START Excerpted data
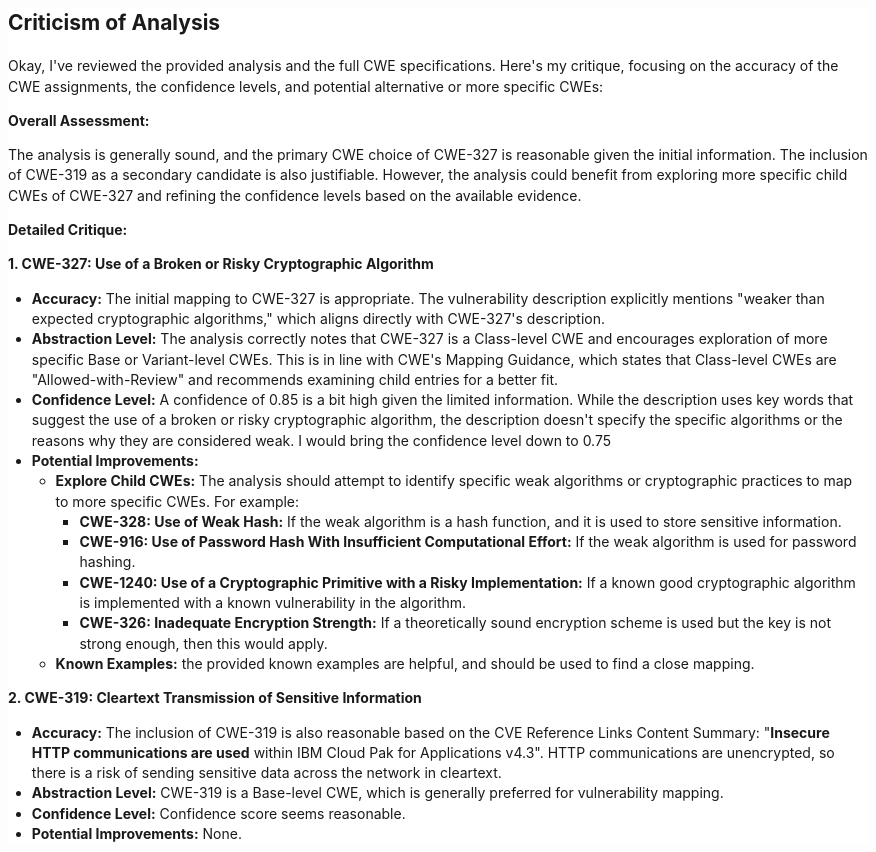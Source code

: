 
## Criticism of Analysis

Okay, I've reviewed the provided analysis and the full CWE specifications. Here's my critique, focusing on the accuracy of the CWE assignments, the confidence levels, and potential alternative or more specific CWEs:

**Overall Assessment:**

The analysis is generally sound, and the primary CWE choice of CWE-327 is reasonable given the initial information. The inclusion of CWE-319 as a secondary candidate is also justifiable. However, the analysis could benefit from exploring more specific child CWEs of CWE-327 and refining the confidence levels based on the available evidence.

**Detailed Critique:**

**1. CWE-327: Use of a Broken or Risky Cryptographic Algorithm**

*   **Accuracy:** The initial mapping to CWE-327 is appropriate. The vulnerability description explicitly mentions "weaker than expected cryptographic algorithms," which aligns directly with CWE-327's description.
*   **Abstraction Level:** The analysis correctly notes that CWE-327 is a Class-level CWE and encourages exploration of more specific Base or Variant-level CWEs. This is in line with CWE's Mapping Guidance, which states that Class-level CWEs are "Allowed-with-Review" and recommends examining child entries for a better fit.
*   **Confidence Level:** A confidence of 0.85 is a bit high given the limited information. While the description uses key words that suggest the use of a broken or risky cryptographic algorithm, the description doesn't specify the specific algorithms or the reasons why they are considered weak. I would bring the confidence level down to 0.75
*   **Potential Improvements:**
    *   **Explore Child CWEs:** The analysis should attempt to identify specific weak algorithms or cryptographic practices to map to more specific CWEs. For example:
        *   **CWE-328: Use of Weak Hash:** If the weak algorithm is a hash function, and it is used to store sensitive information.
        *   **CWE-916: Use of Password Hash With Insufficient Computational Effort:** If the weak algorithm is used for password hashing.
        *   **CWE-1240: Use of a Cryptographic Primitive with a Risky Implementation:** If a known good cryptographic algorithm is implemented with a known vulnerability in the algorithm.
        *   **CWE-326: Inadequate Encryption Strength:** If a theoretically sound encryption scheme is used but the key is not strong enough, then this would apply.
    *   **Known Examples:** the provided known examples are helpful, and should be used to find a close mapping.

**2. CWE-319: Cleartext Transmission of Sensitive Information**

*   **Accuracy:** The inclusion of CWE-319 is also reasonable based on the CVE Reference Links Content Summary: "**Insecure HTTP communications are used** within IBM Cloud Pak for Applications v4.3". HTTP communications are unencrypted, so there is a risk of sending sensitive data across the network in cleartext.
*   **Abstraction Level:** CWE-319 is a Base-level CWE, which is generally preferred for vulnerability mapping.
*   **Confidence Level:** Confidence score seems reasonable.
*   **Potential Improvements:** None.
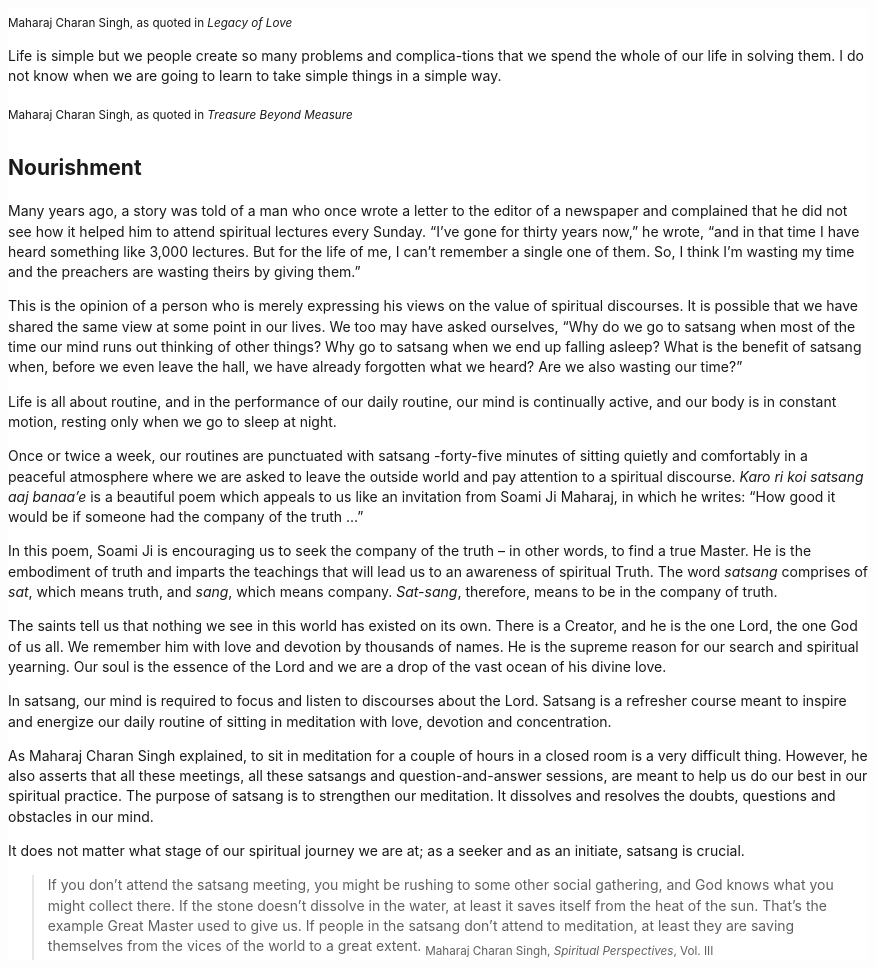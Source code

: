 <sub>Maharaj Charan Singh, as quoted in _Legacy of Love_</sub>

Life is simple but we people create so many problems and complica-tions that we spend the whole of our life in solving them. I do not know when we are going to learn to take simple things in a simple way.

<sub>Maharaj Charan Singh, as quoted in _Treasure Beyond Measure_</sub>

## Nourishment

Many years ago, a story was told of a man who once wrote a letter to the editor of a newspaper and complained that he did not see how it helped him to attend spiritual lectures every Sunday. “I’ve gone for thirty years now,” he wrote, “and in that time I have heard something like 3,000 lectures. But for the life of me, I can’t remember a single one of them. So, I think I’m wasting my time and the preachers are wasting theirs by giving them.”

This is the opinion of a person who is merely expressing his views on the value of spiritual discourses. It is possible that we have shared the same view at some point in our lives. We too may have asked ourselves, “Why do we go to satsang when most of the time our mind runs out thinking of other things? Why go to satsang when we end up falling asleep? What is the benefit of satsang when, before we even leave the hall, we have already forgotten what we heard? Are we also wasting our time?”

Life is all about routine, and in the performance of our daily routine, our mind is continually active, and our body is in constant motion, resting only when we go to sleep at night.

Once or twice a week, our routines are punctuated with satsang
-forty-five minutes of sitting quietly and comfortably in a peaceful atmosphere where we are asked to leave the outside world and pay attention to a spiritual discourse.
_Karo ri koi satsang aaj banaa’e_ is a beautiful poem which appeals to us like an invitation from Soami Ji Maharaj, in which he writes: “How good it would be if someone had the company of the truth ...”

In this poem, Soami Ji is encouraging us to seek the company of the truth – in other words, to find a true Master. He is the embodiment of truth and imparts the teachings that will lead us to an awareness of spiritual Truth. The word _satsang_ comprises of _sat_, which means truth, and _sang_, which means company. _Sat-sang_, therefore, means to be in the company of truth.

The saints tell us that nothing we see in this world has existed on its own. There is a Creator, and he is the one Lord, the one God of us all. We remember him with love and devotion by thousands of names. He is the supreme reason for our search and spiritual yearning. Our soul is the essence of the Lord and we are a drop of the vast ocean of his divine love.

In satsang, our mind is required to focus and listen to discourses about the Lord. Satsang is a refresher course meant to inspire and energize our daily routine of sitting in meditation with love, devotion and concentration.

As Maharaj Charan Singh explained, to sit in meditation for a couple of hours in a closed room is a very difficult thing. However, he also asserts that all these meetings, all these satsangs and question-and-answer sessions, are meant to help us do our best in our spiritual practice. The purpose of satsang is to strengthen our meditation. It dissolves and resolves the doubts, questions and obstacles in our mind.

It does not matter what stage of our spiritual journey we are at; as a seeker and as an initiate, satsang is crucial.

> If you don’t attend the satsang meeting, you might be rushing to some other social gathering, and God knows what you might collect there. If the stone doesn’t dissolve in the water, at least it saves itself from the heat of the sun. That’s the example Great Master used to give us. If people in the satsang don’t attend to meditation, at least they are saving themselves from the vices of the world to a great extent.
> <sub>Maharaj Charan Singh, _Spiritual Perspectives_, Vol. III</sub>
END Excerpted data
▶ [What the task asks] The records above are to be duplicated exactly, pictures left out.

▶ [Problem solution]
Source code

: 
## Criticism of Analysis

Okay, I've reviewed the provided analysis and the full CWE specifications. Here's my critique, focusing on the accuracy of the CWE assignments, the confidence levels, and potential alternative or more specific CWEs:

**Overall Assessment:**

The analysis is generally sound, and the primary CWE choice of CWE-327 is reasonable given the initial information. The inclusion of CWE-319 as a secondary candidate is also justifiable. However, the analysis could benefit from exploring more specific child CWEs of CWE-327 and refining the confidence levels based on the available evidence.

**Detailed Critique:**

**1. CWE-327: Use of a Broken or Risky Cryptographic Algorithm**

*   **Accuracy:** The initial mapping to CWE-327 is appropriate. The vulnerability description explicitly mentions "weaker than expected cryptographic algorithms," which aligns directly with CWE-327's description.
*   **Abstraction Level:** The analysis correctly notes that CWE-327 is a Class-level CWE and encourages exploration of more specific Base or Variant-level CWEs. This is in line with CWE's Mapping Guidance, which states that Class-level CWEs are "Allowed-with-Review" and recommends examining child entries for a better fit.
*   **Confidence Level:** A confidence of 0.85 is a bit high given the limited information. While the description uses key words that suggest the use of a broken or risky cryptographic algorithm, the description doesn't specify the specific algorithms or the reasons why they are considered weak. I would bring the confidence level down to 0.75
*   **Potential Improvements:**
    *   **Explore Child CWEs:** The analysis should attempt to identify specific weak algorithms or cryptographic practices to map to more specific CWEs. For example:
        *   **CWE-328: Use of Weak Hash:** If the weak algorithm is a hash function, and it is used to store sensitive information.
        *   **CWE-916: Use of Password Hash With Insufficient Computational Effort:** If the weak algorithm is used for password hashing.
        *   **CWE-1240: Use of a Cryptographic Primitive with a Risky Implementation:** If a known good cryptographic algorithm is implemented with a known vulnerability in the algorithm.
        *   **CWE-326: Inadequate Encryption Strength:** If a theoretically sound encryption scheme is used but the key is not strong enough, then this would apply.
    *   **Known Examples:** the provided known examples are helpful, and should be used to find a close mapping.

**2. CWE-319: Cleartext Transmission of Sensitive Information**

*   **Accuracy:** The inclusion of CWE-319 is also reasonable based on the CVE Reference Links Content Summary: "**Insecure HTTP communications are used** within IBM Cloud Pak for Applications v4.3". HTTP communications are unencrypted, so there is a risk of sending sensitive data across the network in cleartext.
*   **Abstraction Level:** CWE-319 is a Base-level CWE, which is generally preferred for vulnerability mapping.
*   **Confidence Level:** Confidence score seems reasonable.
*   **Potential Improvements:** None.
Source code

: <sub>Maharaj Charan Singh, as quoted in _Legacy of Love_</sub>

Life is simple but we people create so many problems and complica-tions that we spend the whole of our life in solving them. I do not know when we are going to learn to take simple things in a simple way.

<sub>Maharaj Charan Singh, as quoted in _Treasure Beyond Measure_</sub>

## Nourishment

Many years ago, a story was told of a man who once wrote a letter to the editor of a newspaper and complained that he did not see how it helped him to attend spiritual lectures every Sunday. “I’ve gone for thirty years now,” he wrote, “and in that time I have heard something like 3,000 lectures. But for the life of me, I can’t remember a single one of them. So, I think I’m wasting my time and the preachers are wasting theirs by giving them.”

This is the opinion of a person who is merely expressing his views on the value of spiritual discourses. It is possible that we have shared the same view at some point in our lives. We too may have asked ourselves, “Why do we go to satsang when most of the time our mind runs out thinking of other things? Why go to satsang when we end up falling asleep? What is the benefit of satsang when, before we even leave the hall, we have already forgotten what we heard? Are we also wasting our time?”

Life is all about routine, and in the performance of our daily routine, our mind is continually active, and our body is in constant motion, resting only when we go to sleep at night.

Once or twice a week, our routines are punctuated with satsang
-forty-five minutes of sitting quietly and comfortably in a peaceful atmosphere where we are asked to leave the outside world and pay attention to a spiritual discourse.
_Karo ri koi satsang aaj banaa’e_ is a beautiful poem which appeals to us like an invitation from Soami Ji Maharaj, in which he writes: “How good it would be if someone had the company of the truth ...”

In this poem, Soami Ji is encouraging us to seek the company of the truth – in other words, to find a true Master. He is the embodiment of truth and imparts the teachings that will lead us to an awareness of spiritual Truth. The word _satsang_ comprises of _sat_, which means truth, and _sang_, which means company. _Sat-sang_, therefore, means to be in the company of truth.

The saints tell us that nothing we see in this world has existed on its own. There is a Creator, and he is the one Lord, the one God of us all. We remember him with love and devotion by thousands of names. He is the supreme reason for our search and spiritual yearning. Our soul is the essence of the Lord and we are a drop of the vast ocean of his divine love.

In satsang, our mind is required to focus and listen to discourses about the Lord. Satsang is a refresher course meant to inspire and energize our daily routine of sitting in meditation with love, devotion and concentration.

As Maharaj Charan Singh explained, to sit in meditation for a couple of hours in a closed room is a very difficult thing. However, he also asserts that all these meetings, all these satsangs and question-and-answer sessions, are meant to help us do our best in our spiritual practice. The purpose of satsang is to strengthen our meditation. It dissolves and resolves the doubts, questions and obstacles in our mind.

It does not matter what stage of our spiritual journey we are at; as a seeker and as an initiate, satsang is crucial.

> If you don’t attend the satsang meeting, you might be rushing to some other social gathering, and God knows what you might collect there. If the stone doesn’t dissolve in the water, at least it saves itself from the heat of the sun. That’s the example Great Master used to give us. If people in the satsang don’t attend to meditation, at least they are saving themselves from the vices of the world to a great extent.
> <sub>Maharaj Charan Singh, _Spiritual Perspectives_, Vol. III</sub>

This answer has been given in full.